8 of 81 comments (clear)

  1. Why? by Anonymous Coward · · Score: 5, Interesting

    I am an accomplished Windows 10 UWP developer, and there are no jobs for this. There are about 1000% more web technology jobs, so I'm shifting my focus to WebAPI and front-end HTML client development. At least there are jobs there. You're wasting your time studying UWP. There are no jobs.

    1. Re:Why? by SQLGuru · · Score: 4, Interesting

      With Visual Studio Enterprise, you can easily build .NET Core apps with a nice web framework (Angular? React? etc.) in front of it. Of course, January 18th isn't very long......

      But really with Community Edition or Visual Studio Code (both free), you can build a nice .NET Core app with a web framework (Angular, React, etc.) in front of it.......and you don't have to worry about your environment expiring.

    2. Re:Why? by Altrag · · Score: 5, Insightful

      This is MS' own fault. They've built up a long history of developing new technologies and paradigms.. only to abandon them 2 or 3 years later and leave anyone who spent the time learning the system in the dirt. WPF, Silverlight and XNA are three that I at least was looking at at one point but they were already abandoned practically before I could get the time to learn how to use them. UWP is almost certain to go the same way, especially given that its major draw is seamless(ish) transition from desktop to mobile, and Win10 mobile is somewhere between questionable and dead itself already.

      They really need to just decide on a direction and stick to it. Or at least commit to (properly) supporting it for at least 10-20 years. Waffling back and forth between wanting to target web platforms and wanting to target mobile platforms every 2 or 3 years just means that nothing ever gets completed and developers don't have the time to get a solid foothold on any technology before its abandoned and replaced with something else.

      Meanwhile competing platforms that have retained focus are still going strong (take objective-C as an example. For all its ugliness, its a pretty good tech to know right now purely due to the fact that Apple has kept strong on using it for iOS development over the years and iOS doesn't seem to be going away any time soon.)

  2. Jesus Christ! by Anonymous Coward · · Score: 4, Funny

    How offten do we have to say NOOOOO to your Free-as-in-Herpes-Windows-10??! You couldn't give it away as a full version, why would anyone want a timebombed version?!

    captcha: stuffs. yes, really, please to, ms...

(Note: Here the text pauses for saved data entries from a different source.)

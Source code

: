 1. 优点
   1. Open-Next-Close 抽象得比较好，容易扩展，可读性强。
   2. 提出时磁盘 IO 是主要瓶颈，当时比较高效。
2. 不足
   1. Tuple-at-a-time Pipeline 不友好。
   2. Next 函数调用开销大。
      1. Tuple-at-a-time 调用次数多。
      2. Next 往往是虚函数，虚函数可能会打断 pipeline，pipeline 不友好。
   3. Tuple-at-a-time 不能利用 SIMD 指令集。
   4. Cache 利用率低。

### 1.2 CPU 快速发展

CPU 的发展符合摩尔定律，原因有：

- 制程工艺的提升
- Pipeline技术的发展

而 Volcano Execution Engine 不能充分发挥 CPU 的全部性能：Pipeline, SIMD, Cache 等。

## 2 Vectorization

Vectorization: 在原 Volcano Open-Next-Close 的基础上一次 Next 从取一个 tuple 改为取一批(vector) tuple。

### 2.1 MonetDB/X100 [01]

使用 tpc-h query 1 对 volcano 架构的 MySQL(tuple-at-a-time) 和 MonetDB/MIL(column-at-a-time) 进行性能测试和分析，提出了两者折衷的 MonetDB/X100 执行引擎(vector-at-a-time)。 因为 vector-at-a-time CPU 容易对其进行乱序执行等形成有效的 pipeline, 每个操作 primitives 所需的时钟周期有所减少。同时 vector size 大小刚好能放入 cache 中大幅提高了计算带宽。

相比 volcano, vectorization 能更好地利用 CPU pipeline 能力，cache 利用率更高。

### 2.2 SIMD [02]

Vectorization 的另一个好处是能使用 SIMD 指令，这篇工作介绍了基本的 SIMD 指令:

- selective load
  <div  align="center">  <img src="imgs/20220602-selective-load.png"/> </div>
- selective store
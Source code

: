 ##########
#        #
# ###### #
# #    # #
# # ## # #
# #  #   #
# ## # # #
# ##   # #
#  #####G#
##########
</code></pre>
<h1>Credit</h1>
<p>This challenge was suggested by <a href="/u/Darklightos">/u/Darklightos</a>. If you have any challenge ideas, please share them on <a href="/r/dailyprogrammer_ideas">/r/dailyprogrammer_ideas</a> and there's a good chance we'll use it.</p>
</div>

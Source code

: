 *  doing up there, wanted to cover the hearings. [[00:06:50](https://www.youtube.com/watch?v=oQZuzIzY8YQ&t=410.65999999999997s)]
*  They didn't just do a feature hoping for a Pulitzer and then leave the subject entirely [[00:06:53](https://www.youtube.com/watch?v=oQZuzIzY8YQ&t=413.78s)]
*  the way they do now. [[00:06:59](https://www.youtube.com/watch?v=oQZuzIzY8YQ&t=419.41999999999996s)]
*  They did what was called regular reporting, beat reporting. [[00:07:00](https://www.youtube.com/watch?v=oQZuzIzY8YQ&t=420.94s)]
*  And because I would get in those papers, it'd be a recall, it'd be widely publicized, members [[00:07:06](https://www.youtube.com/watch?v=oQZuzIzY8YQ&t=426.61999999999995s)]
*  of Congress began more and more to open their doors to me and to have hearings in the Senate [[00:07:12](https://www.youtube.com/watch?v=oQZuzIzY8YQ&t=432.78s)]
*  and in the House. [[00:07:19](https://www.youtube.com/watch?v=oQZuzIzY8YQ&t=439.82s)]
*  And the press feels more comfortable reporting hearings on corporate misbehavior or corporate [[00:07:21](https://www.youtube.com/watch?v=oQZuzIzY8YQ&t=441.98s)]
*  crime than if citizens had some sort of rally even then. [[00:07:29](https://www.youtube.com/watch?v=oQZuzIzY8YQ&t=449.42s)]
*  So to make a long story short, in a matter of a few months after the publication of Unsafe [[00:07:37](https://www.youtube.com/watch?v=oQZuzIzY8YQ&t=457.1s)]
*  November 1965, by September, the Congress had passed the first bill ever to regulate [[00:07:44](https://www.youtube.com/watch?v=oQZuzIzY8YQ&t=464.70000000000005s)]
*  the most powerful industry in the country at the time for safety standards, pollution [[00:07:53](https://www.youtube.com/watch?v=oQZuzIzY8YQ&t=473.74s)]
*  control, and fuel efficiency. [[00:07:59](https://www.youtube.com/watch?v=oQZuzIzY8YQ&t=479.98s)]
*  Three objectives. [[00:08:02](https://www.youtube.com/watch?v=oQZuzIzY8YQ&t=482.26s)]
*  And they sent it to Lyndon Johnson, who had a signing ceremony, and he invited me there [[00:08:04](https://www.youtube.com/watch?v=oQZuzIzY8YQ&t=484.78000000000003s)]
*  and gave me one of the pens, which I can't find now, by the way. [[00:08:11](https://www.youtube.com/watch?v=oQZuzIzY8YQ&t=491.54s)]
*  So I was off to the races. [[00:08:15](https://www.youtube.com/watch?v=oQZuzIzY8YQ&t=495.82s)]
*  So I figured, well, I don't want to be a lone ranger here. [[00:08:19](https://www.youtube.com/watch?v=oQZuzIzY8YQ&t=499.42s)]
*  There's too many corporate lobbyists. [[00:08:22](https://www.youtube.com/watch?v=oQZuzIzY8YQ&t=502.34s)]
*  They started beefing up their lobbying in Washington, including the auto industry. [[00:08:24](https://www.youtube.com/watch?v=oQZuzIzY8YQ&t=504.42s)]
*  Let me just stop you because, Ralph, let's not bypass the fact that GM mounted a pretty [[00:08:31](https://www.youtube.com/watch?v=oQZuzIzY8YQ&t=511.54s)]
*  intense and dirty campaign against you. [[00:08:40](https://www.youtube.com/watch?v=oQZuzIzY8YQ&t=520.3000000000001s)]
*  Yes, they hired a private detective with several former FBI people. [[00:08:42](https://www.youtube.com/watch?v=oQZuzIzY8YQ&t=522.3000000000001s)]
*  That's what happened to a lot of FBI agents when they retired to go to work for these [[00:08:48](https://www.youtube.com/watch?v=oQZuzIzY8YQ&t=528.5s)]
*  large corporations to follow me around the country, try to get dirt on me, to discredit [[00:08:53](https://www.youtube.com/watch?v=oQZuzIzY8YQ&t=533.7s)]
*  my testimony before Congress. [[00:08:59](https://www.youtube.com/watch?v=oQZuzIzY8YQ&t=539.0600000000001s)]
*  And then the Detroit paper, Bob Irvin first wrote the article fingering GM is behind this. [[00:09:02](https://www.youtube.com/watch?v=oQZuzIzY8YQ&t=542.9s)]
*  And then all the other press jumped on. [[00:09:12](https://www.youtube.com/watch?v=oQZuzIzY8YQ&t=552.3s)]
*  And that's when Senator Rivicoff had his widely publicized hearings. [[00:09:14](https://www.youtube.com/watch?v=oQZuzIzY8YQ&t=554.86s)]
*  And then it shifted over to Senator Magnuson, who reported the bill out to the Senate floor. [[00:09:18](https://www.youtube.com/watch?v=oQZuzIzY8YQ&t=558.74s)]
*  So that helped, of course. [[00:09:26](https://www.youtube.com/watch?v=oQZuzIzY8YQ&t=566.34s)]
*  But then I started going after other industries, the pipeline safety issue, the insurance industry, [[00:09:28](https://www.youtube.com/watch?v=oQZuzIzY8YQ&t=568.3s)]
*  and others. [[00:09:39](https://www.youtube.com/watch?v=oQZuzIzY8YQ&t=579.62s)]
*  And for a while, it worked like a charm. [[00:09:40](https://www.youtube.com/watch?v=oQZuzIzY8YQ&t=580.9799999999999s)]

  3. Windows 10 runs unactivated just fine by caseih · · Score: 5, Informative

    I've been doing some test development on a Windows 10 VM for a long time now. I downloaded the VM image from Microsoft even. But I never bothered to activate it but it runs fine and gets updates. I can't change colors and backgrounds without using regedit, but for test purposes, it works just fine. Even gets updates. So if you can live with a little nag watermark, this is an option when this special free development VM expires. In fact when it does expire, just let it go into unactivated mode.

  4. not that big of an offering by jarkus4 · · Score: 4, Informative

    Microsoft used to offer VMs of every Windows version that was in active support under the banner of IE compatibility testing. Only difference with this new offering is that they preload this image with whole dev environment instead of just a system.

    Current location for images I have mentioned:
    https://developer.microsoft.co...
    Old one including WinXP (haven't tested if it still really works):
    https://www.microsoft.com/en-u...

     

  5. Re:First! by Archangel+Michael · · Score: 4, Insightful

    Okay, so, nobody gets my joke about giving away drugs. I guess I'm the old greybeard I used to mock. Sigh.

    --
    Agent K: A *person* is smart. People are dumb, stupid, panicky animals, and you know it.
  6. Why would anybody waste time with this? by gweihir · · Score: 5, Insightful

    I mean, a devel-environment that expires after two months? If you do things right, you are just in the middle of the first serious experiments when that happens.

    --
    Most ACs are not even worth the keystrokes to insult them. Be generically insulted by this and ignored otherwise.